Identity verification requirements


Before they begin to act, a director must provide verification of their identity along with a confirmation that they have not been disqualified. Before the director begins his or her role, the company must ensure that the verification process has concluded. Applications for the formation of a company will also need to state that the identity of all involved directors has been verified.

Persons with significant control (PSC)

A PSC has to verify their identity within 14 days of appointment and all relevant legal entities have to verify the identity of their relevant officer within 28 days of appointment.

LLP members

While the requirements of the bill apply to all entities registered at Companies House, including LLP members, the bill does not directly cover them and this is expected to be addressed by secondary legislation.
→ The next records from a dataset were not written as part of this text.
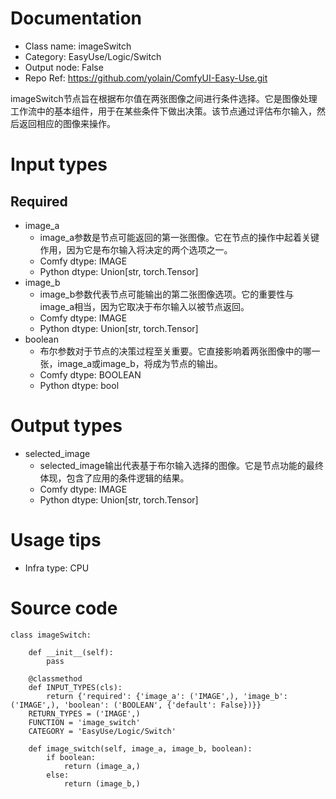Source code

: # Documentation
- Class name: imageSwitch
- Category: EasyUse/Logic/Switch
- Output node: False
- Repo Ref: https://github.com/yolain/ComfyUI-Easy-Use.git

imageSwitch节点旨在根据布尔值在两张图像之间进行条件选择。它是图像处理工作流中的基本组件，用于在某些条件下做出决策。该节点通过评估布尔输入，然后返回相应的图像来操作。

# Input types
## Required
- image_a
    - image_a参数是节点可能返回的第一张图像。它在节点的操作中起着关键作用，因为它是布尔输入将决定的两个选项之一。
    - Comfy dtype: IMAGE
    - Python dtype: Union[str, torch.Tensor]
- image_b
    - image_b参数代表节点可能输出的第二张图像选项。它的重要性与image_a相当，因为它取决于布尔输入以被节点返回。
    - Comfy dtype: IMAGE
    - Python dtype: Union[str, torch.Tensor]
- boolean
    - 布尔参数对于节点的决策过程至关重要。它直接影响着两张图像中的哪一张，image_a或image_b，将成为节点的输出。
    - Comfy dtype: BOOLEAN
    - Python dtype: bool

# Output types
- selected_image
    - selected_image输出代表基于布尔输入选择的图像。它是节点功能的最终体现，包含了应用的条件逻辑的结果。
    - Comfy dtype: IMAGE
    - Python dtype: Union[str, torch.Tensor]

# Usage tips
- Infra type: CPU

# Source code
```
class imageSwitch:

    def __init__(self):
        pass

    @classmethod
    def INPUT_TYPES(cls):
        return {'required': {'image_a': ('IMAGE',), 'image_b': ('IMAGE',), 'boolean': ('BOOLEAN', {'default': False})}}
    RETURN_TYPES = ('IMAGE',)
    FUNCTION = 'image_switch'
    CATEGORY = 'EasyUse/Logic/Switch'

    def image_switch(self, image_a, image_b, boolean):
        if boolean:
            return (image_a,)
        else:
            return (image_b,)
```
Individuals delivering documents to the registrar

Individuals delivering documents on behalf of themselves or another person need to verify their identity and the documents themselves must be accompanied by a statement of verification.

Limited liability partnerships and crypto assets

The new bill will also modernise the law governing limited liability partnerships and tackle their misuse.  The stated aim of the bill is to make registration requirements more stringent, increase transparency and oblige limited liability partnerships to maintain a connection to the UK. In addition, the new measures will enable the deregistration of dissolved limited liability partnerships that no longer carry on business, or where a court has ordered that doing so is in the public interest. 

Under the bill, law enforcement will receive more powers to seize and recover crypto assets that are associated with illicit activity or that constitute the proceeds of a crime such as money laundering, fraud or ransomware attacks. For example, the police will be able to seize crypto assets during an investigation without the need to arrest an individual for committing an offence. 

Anti money laundering

The bill will also strengthen anti money laundering powers and help facilitate better information sharing about suspected offences. In certain situations, businesses will be able to share information more easily for the purpose of preventing, investigating or detecting economic crime. Civil liability will not apply to breaches of confidentiality for businesses supplying information about economic criminal offences. 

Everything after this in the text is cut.